Rugby

WP Rugby: The opposite of glory

2016-12-21 13:28
Thelo Wakefield (Gallo Images)
Cape Town - Well, at least Thelo Wakefield hasn’t lost his penchant for optimistic, gung-ho oratory.

The Western Province Rugby Football Union president, speaking to one local newspaper in the wake of Tuesday’s final liquidation of the WP Rugby (Pty) Ltd business wing at Newlands, quickly promised “exciting rugby” at the once grand but unfashionably cramped, fast-fading old venue next season.

Now I suppose you wouldn’t ever take to the media to pledge “mind-numbing rugby” - wags might interject that there’ve been elements of that from the Stormers in not-distant Super Rugby campaigns anyway? - but it still seemed a mildly ill-fitting way to herald the winding-up green light granted in the Cape High Court.

It was vintage boxing-promoter bluster from the burly boss, with no special attention given to sombrely assuring the public in the country’s oldest and traditionally most successful rugby region on paper that better governance was just around the corner or any mistakes or improprieties in administration of recent times noted and humbly learned from.
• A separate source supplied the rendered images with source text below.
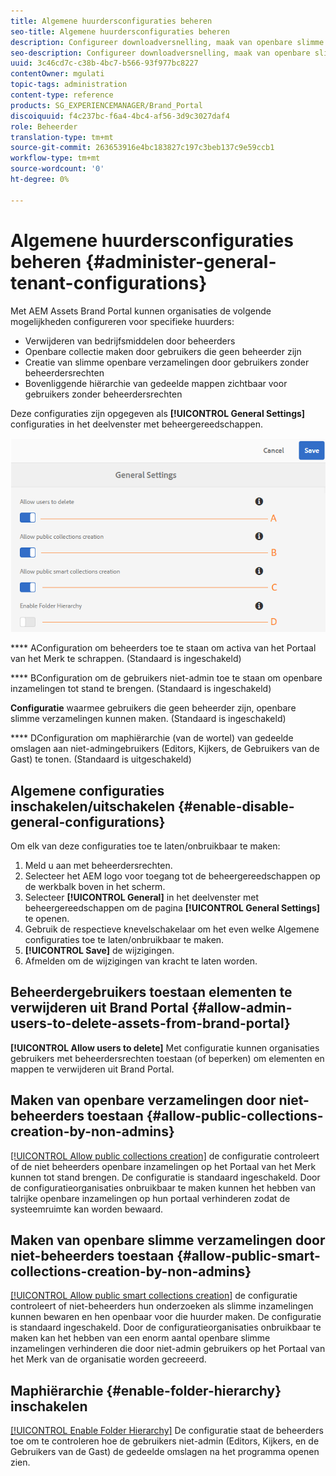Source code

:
```yaml
---
title: Algemene huurdersconfiguraties beheren
seo-title: Algemene huurdersconfiguraties beheren
description: Configureer downloadversnelling, maak van openbare slimme verzamelingen, maak van openbare verzamelingen en stel beheerders in staat elementen op huurders te verwijderen.
seo-description: Configureer downloadversnelling, maak van openbare slimme verzamelingen, maak van openbare verzamelingen en stel beheerders in staat elementen op huurders te verwijderen.
uuid: 3c46cd7c-c38b-4bc7-b566-93f977bc8227
contentOwner: mgulati
topic-tags: administration
content-type: reference
products: SG_EXPERIENCEMANAGER/Brand_Portal
discoiquuid: f4c237bc-f6a4-4bc4-af56-3d9c3027daf4
role: Beheerder
translation-type: tm+mt
source-git-commit: 263653916e4bc183827c197c3beb137c9e59ccb1
workflow-type: tm+mt
source-wordcount: '0'
ht-degree: 0%

---
```



# Algemene huurdersconfiguraties beheren {#administer-general-tenant-configurations}

Met AEM Assets Brand Portal kunnen organisaties de volgende mogelijkheden configureren voor specifieke huurders:

* Verwijderen van bedrijfsmiddelen door beheerders
* Openbare collectie maken door gebruikers die geen beheerder zijn
* Creatie van slimme openbare verzamelingen door gebruikers zonder beheerdersrechten
* Bovenliggende hiërarchie van gedeelde mappen zichtbaar voor gebruikers zonder beheerdersrechten

Deze configuraties zijn opgegeven als **[!UICONTROL General Settings]** configuraties in het deelvenster met beheergereedschappen.

![](assets/general-config.png)

****   AConfiguration om beheerders toe te staan om activa van het Portaal van het Merk te schrappen. (Standaard is ingeschakeld)

****   BConfiguration om de gebruikers niet-admin toe te staan om openbare inzamelingen tot stand te brengen. (Standaard is ingeschakeld)

**Configuratie**   waarmee gebruikers die geen beheerder zijn, openbare slimme verzamelingen kunnen maken. (Standaard is ingeschakeld)

****  DConfiguration om maphiërarchie (van de wortel) van gedeelde omslagen aan niet-admingebruikers (Editors, Kijkers, de Gebruikers van de Gast) te tonen. (Standaard is uitgeschakeld)

## Algemene configuraties inschakelen/uitschakelen {#enable-disable-general-configurations}

Om elk van deze configuraties toe te laten/onbruikbaar te maken:

1. Meld u aan met beheerdersrechten.
1. Selecteer het AEM logo voor toegang tot de beheergereedschappen op de werkbalk boven in het scherm.
1. Selecteer **[!UICONTROL General]** in het deelvenster met beheergereedschappen om de pagina **[!UICONTROL General Settings]** te openen.
1. Gebruik de respectieve knevelschakelaar om het even welke Algemene configuraties toe te laten/onbruikbaar te maken.
1. **[!UICONTROL Save]** de wijzigingen.
1. Afmelden om de wijzigingen van kracht te laten worden.

## Beheerdergebruikers toestaan elementen te verwijderen uit Brand Portal {#allow-admin-users-to-delete-assets-from-brand-portal}

**[!UICONTROL Allow users to delete]** Met configuratie kunnen organisaties gebruikers met beheerdersrechten toestaan (of beperken) om elementen en mappen te verwijderen uit Brand Portal.

## Maken van openbare verzamelingen door niet-beheerders toestaan {#allow-public-collections-creation-by-non-admins}

[[!UICONTROL Allow public collections creation]](../using/brand-portal-share-collection.md#main-pars-text-1915052376) de configuratie controleert of de niet beheerders openbare inzamelingen op het Portaal van het Merk kunnen tot stand brengen. De configuratie is standaard ingeschakeld. Door de configuratieorganisaties onbruikbaar te maken kunnen het hebben van talrijke openbare inzamelingen op hun portaal verhinderen zodat de systeemruimte kan worden bewaard.

## Maken van openbare slimme verzamelingen door niet-beheerders toestaan {#allow-public-smart-collections-creation-by-non-admins}

[[!UICONTROL Allow public smart collections creation]](../using/brand-portal-searching.md#main-pars-header-500620467) de configuratie controleert of niet-beheerders hun onderzoeken als slimme inzamelingen kunnen bewaren en hen openbaar voor die huurder maken. De configuratie is standaard ingeschakeld. Door de configuratieorganisaties onbruikbaar te maken kan het hebben van een enorm aantal openbare slimme inzamelingen verhinderen die door niet-admin gebruikers op het Portaal van het Merk van de organisatie worden gecreeerd.

<!-- 
## Allow download acceleration {#allow-download-acceleration}

[[!UICONTROL Allow download acceleration]](../using/accelerated-download.md) configuration lets the organizations to allow accelerated downloads of assets from Brand Portal and shared links, by integrating with IBM Aspera Connect that is an install-on-demand application. The application uses proprietary technology to remove TCP overheads.
-->

## Maphiërarchie {#enable-folder-hierarchy} inschakelen

[[!UICONTROL Enable Folder Hierarchy]](../using/brand-portal-sharing-folders.md#non-admin-user-access-to-shared-folders) De configuratie staat de beheerders toe om te controleren hoe de gebruikers niet-admin (Editors, Kijkers, en de Gebruikers van de Gast) de gedeelde omslagen na het programma openen zien.
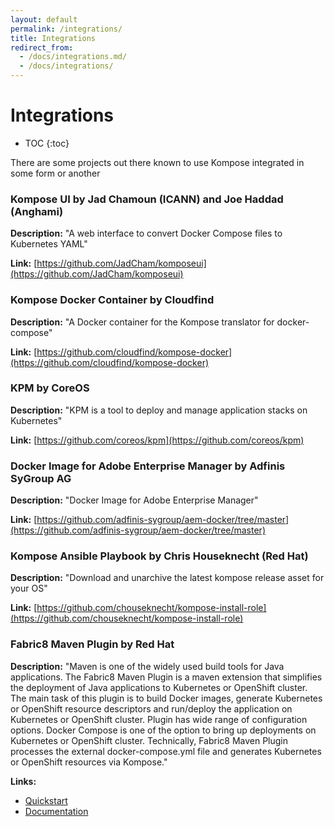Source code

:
 ```yaml
---
layout: default
permalink: /integrations/
title: Integrations
redirect_from:
  - /docs/integrations.md/
  - /docs/integrations/
---
```


# Integrations

* TOC
{:toc}

There are some projects out there known to use Kompose integrated in some form or another

### Kompose UI by Jad Chamoun (ICANN) and Joe Haddad (Anghami)

__Description:__ "A web interface to convert Docker Compose files to Kubernetes YAML"

__Link:__ [https://github.com/JadCham/komposeui](https://github.com/JadCham/komposeui)

### Kompose Docker Container by Cloudfind

__Description:__ "A Docker container for the Kompose translator for docker-compose"

__Link:__ [https://github.com/cloudfind/kompose-docker](https://github.com/cloudfind/kompose-docker)

### KPM by CoreOS

__Description:__ "KPM is a tool to deploy and manage application stacks on Kubernetes"

__Link:__ [https://github.com/coreos/kpm](https://github.com/coreos/kpm)

### Docker Image for Adobe Enterprise Manager by Adfinis SyGroup AG

__Description:__ "Docker Image for Adobe Enterprise Manager"

__Link:__ [https://github.com/adfinis-sygroup/aem-docker/tree/master](https://github.com/adfinis-sygroup/aem-docker/tree/master)

### Kompose Ansible Playbook by Chris Houseknecht (Red Hat)

__Description:__  "Download and unarchive the latest kompose release asset for your OS"

__Link:__ [https://github.com/chouseknecht/kompose-install-role](https://github.com/chouseknecht/kompose-install-role)

### Fabric8 Maven Plugin by Red Hat

__Description:__  "Maven is one of the widely used build tools for Java applications. The Fabric8 Maven Plugin is a maven extension that simplifies the deployment of Java applications to Kubernetes or OpenShift cluster.
The main task of this plugin is to build Docker images, generate Kubernetes or OpenShift resource descriptors and run/deploy the application on Kubernetes or OpenShift cluster.
Plugin has wide range of configuration options. Docker Compose is one of the option to bring up deployments on Kubernetes or OpenShift cluster.
Technically, Fabric8 Maven Plugin processes the external docker-compose.yml file and generates Kubernetes or OpenShift resources via Kompose."

__Links:__

* [Quickstart](/docs/maven-example.md)
* [Documentation](https://maven.fabric8.io/#docker-compose)
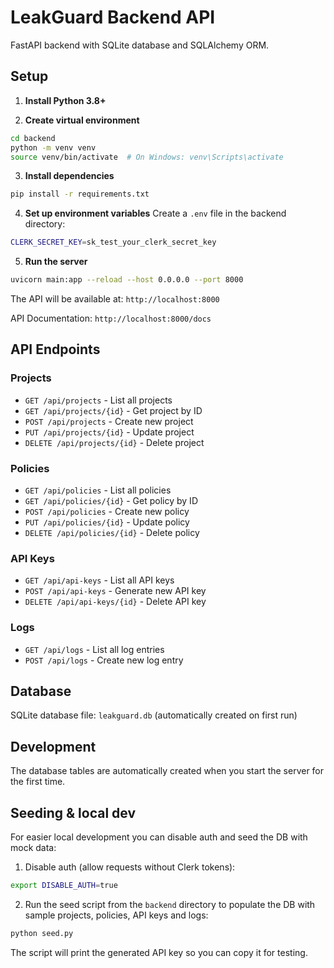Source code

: # LeakGuard Backend API

FastAPI backend with SQLite database and SQLAlchemy ORM.

## Setup

1. **Install Python 3.8+**

2. **Create virtual environment**
```bash
cd backend
python -m venv venv
source venv/bin/activate  # On Windows: venv\Scripts\activate
```

3. **Install dependencies**
```bash
pip install -r requirements.txt
```

4. **Set up environment variables**
Create a `.env` file in the backend directory:
```bash
CLERK_SECRET_KEY=sk_test_your_clerk_secret_key
```

5. **Run the server**
```bash
uvicorn main:app --reload --host 0.0.0.0 --port 8000
```

The API will be available at: `http://localhost:8000`

API Documentation: `http://localhost:8000/docs`

## API Endpoints

### Projects
- `GET /api/projects` - List all projects
- `GET /api/projects/{id}` - Get project by ID
- `POST /api/projects` - Create new project
- `PUT /api/projects/{id}` - Update project
- `DELETE /api/projects/{id}` - Delete project

### Policies
- `GET /api/policies` - List all policies
- `GET /api/policies/{id}` - Get policy by ID
- `POST /api/policies` - Create new policy
- `PUT /api/policies/{id}` - Update policy
- `DELETE /api/policies/{id}` - Delete policy

### API Keys
- `GET /api/api-keys` - List all API keys
- `POST /api/api-keys` - Generate new API key
- `DELETE /api/api-keys/{id}` - Delete API key

### Logs
- `GET /api/logs` - List all log entries
- `POST /api/logs` - Create new log entry

## Database

SQLite database file: `leakguard.db` (automatically created on first run)

## Development

The database tables are automatically created when you start the server for the first time.

## Seeding & local dev

For easier local development you can disable auth and seed the DB with mock data:

1. Disable auth (allow requests without Clerk tokens):

```bash
export DISABLE_AUTH=true
```

2. Run the seed script from the `backend` directory to populate the DB with sample projects, policies, API keys and logs:

```bash
python seed.py
```

The script will print the generated API key so you can copy it for testing.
Oh no, the theme appeared all “pack up your troubles in an old kit bag and smile, smile, smile”, with apologies to the World War I marching song.

There is seldom honour in liquidation, a process sometimes justifiably suspected to be a cover-up for malpractice and incompetence, or at very least a desperate parachute-jump from a burning plane destined for a rocky mountainside.
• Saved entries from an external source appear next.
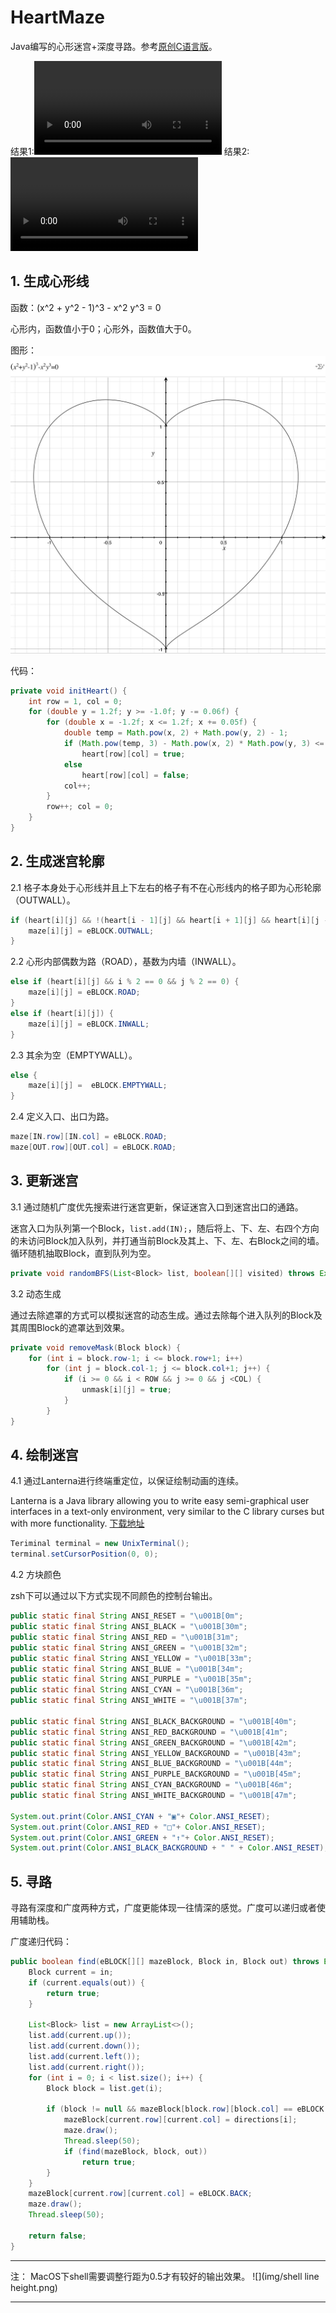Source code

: # HeartMaze

Java编写的心形迷宫+深度寻路。参考[原创C语言版](https://github.com/neolay/HeartMaze)。

结果1:![](img/1.mp4)
结果2:![](img/2.mp4)

## 1. 生成心形线

函数：(x^2 + y^2 - 1)^3 - x^2 y^3 = 0

心形内，函数值小于0；心形外，函数值大于0。

图形：
![](img/心形线.jpg)

代码：

```java
private void initHeart() {
	int row = 1, col = 0;
	for (double y = 1.2f; y >= -1.0f; y -= 0.06f) {
		for (double x = -1.2f; x <= 1.2f; x += 0.05f) {
			double temp = Math.pow(x, 2) + Math.pow(y, 2) - 1;
			if (Math.pow(temp, 3) - Math.pow(x, 2) * Math.pow(y, 3) <= 0.0)
				heart[row][col] = true;
			else
				heart[row][col] = false;
			col++;
		}
		row++; col = 0;
	}
}
```

## 2. 生成迷宫轮廓

2.1 格子本身处于心形线并且上下左右的格子有不在心形线内的格子即为心形轮廓（OUTWALL）。

```java
if (heart[i][j] && !(heart[i - 1][j] && heart[i + 1][j] && heart[i][j - 1] && heart[i][j + 1])) {
	maze[i][j] = eBLOCK.OUTWALL;
} 
```

2.2 心形内部偶数为路（ROAD），基数为内墙（INWALL）。


```java
else if (heart[i][j] && i % 2 == 0 && j % 2 == 0) {
	maze[i][j] = eBLOCK.ROAD;
}
else if (heart[i][j]) {
	maze[i][j] = eBLOCK.INWALL;
}
```

2.3 其余为空（EMPTYWALL）。


```java
else {
	maze[i][j] =  eBLOCK.EMPTYWALL;
}
```

2.4 定义入口、出口为路。


```java
maze[IN.row][IN.col] = eBLOCK.ROAD;
maze[OUT.row][OUT.col] = eBLOCK.ROAD;
```

## 3. 更新迷宫

3.1 通过随机广度优先搜索进行迷宫更新，保证迷宫入口到迷宫出口的通路。

迷宫入口为队列第一个Block，`list.add(IN);`，随后将上、下、左、右四个方向的未访问Block加入队列，并打通当前Block及其上、下、左、右Block之间的墙。循环随机抽取Block，直到队列为空。


```java
private void randomBFS(List<Block> list, boolean[][] visited) throws Exception
```

3.2 动态生成

通过去除遮罩的方式可以模拟迷宫的动态生成。通过去除每个进入队列的Block及其周围Block的遮罩达到效果。

```java
private void removeMask(Block block) {
	for (int i = block.row-1; i <= block.row+1; i++)
		for (int j = block.col-1; j <= block.col+1; j++) {
			if (i >= 0 && i < ROW && j >= 0 && j <COL) {
				unmask[i][j] = true;
			}
		}
}
```

## 4. 绘制迷宫

4.1 通过Lanterna进行终端重定位，以保证绘制动画的连续。

Lanterna is a Java library allowing you to write easy semi-graphical user interfaces in a text-only environment, very similar to the C library curses but with more functionality. [下载地址](http://central.maven.org/maven2/com/googlecode/lanterna/lanterna/3.0.1/lanterna-3.0.1.jar)


```java
Teriminal terminal = new UnixTerminal();
terminal.setCursorPosition(0, 0);
```

4.2 方块颜色

zsh下可以通过以下方式实现不同颜色的控制台输出。

```java
public static final String ANSI_RESET = "\u001B[0m";
public static final String ANSI_BLACK = "\u001B[30m";
public static final String ANSI_RED = "\u001B[31m";
public static final String ANSI_GREEN = "\u001B[32m";
public static final String ANSI_YELLOW = "\u001B[33m";
public static final String ANSI_BLUE = "\u001B[34m";
public static final String ANSI_PURPLE = "\u001B[35m";
public static final String ANSI_CYAN = "\u001B[36m";
public static final String ANSI_WHITE = "\u001B[37m";

public static final String ANSI_BLACK_BACKGROUND = "\u001B[40m";
public static final String ANSI_RED_BACKGROUND = "\u001B[41m";
public static final String ANSI_GREEN_BACKGROUND = "\u001B[42m";
public static final String ANSI_YELLOW_BACKGROUND = "\u001B[43m";
public static final String ANSI_BLUE_BACKGROUND = "\u001B[44m";
public static final String ANSI_PURPLE_BACKGROUND = "\u001B[45m";
public static final String ANSI_CYAN_BACKGROUND = "\u001B[46m";
public static final String ANSI_WHITE_BACKGROUND = "\u001B[47m";

System.out.print(Color.ANSI_CYAN + "▣"+ Color.ANSI_RESET);
System.out.print(Color.ANSI_RED + "□"+ Color.ANSI_RESET);
System.out.print(Color.ANSI_GREEN + "↑"+ Color.ANSI_RESET);
System.out.print(Color.ANSI_BLACK_BACKGROUND + " " + Color.ANSI_RESET);
```

## 5. 寻路

寻路有深度和广度两种方式，广度更能体现一往情深的感觉。广度可以递归或者使用辅助栈。

广度递归代码：
```java
public boolean find(eBLOCK[][] mazeBlock, Block in, Block out) throws Exception {
	Block current = in;
	if (current.equals(out)) {
		return true;
	}
	
	List<Block> list = new ArrayList<>();
	list.add(current.up());
	list.add(current.down());
	list.add(current.left());
	list.add(current.right());
	for (int i = 0; i < list.size(); i++) {
		Block block = list.get(i);
		
		if (block != null && mazeBlock[block.row][block.col] == eBLOCK.ROAD) {
			mazeBlock[current.row][current.col] = directions[i];
			maze.draw();
			Thread.sleep(50);
			if (find(mazeBlock, block, out))
				return true;
		}
	}
	mazeBlock[current.row][current.col] = eBLOCK.BACK;
	maze.draw();
	Thread.sleep(50);
	
	return false;
}
```


-------

注：
MacOS下shell需要调整行距为0.5才有较好的输出效果。
![](img/shell line height.png)

-------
Albeit not in every instance, it can be viewed as a way of suddenly sweeping the floor clean while ignoring the dangerous, rising damp on the surrounding walls.

Wakefield may not think so, but the financial saga at WP Rugby, monitored more spiritedly and inquiringly in some organs than others, has amounted to damaging PR at a time when South African rugby in entirety is at a notably low ebb already and broad spectator sentiment unusually bleak.

Several rugby bosses at both national and union level, indeed, can thank their lucky stars that a mutinous, “sack the board” culture doesn’t exist in this country to nearly the same extent as it does, just for example, in English football.

You don’t see here - not yet anyway - instances of hundreds or even thousands of angry or impatient fans turning out at stadium gates to signal their disenchantment with boardroom figures and their decisions (or in some instances indecisiveness).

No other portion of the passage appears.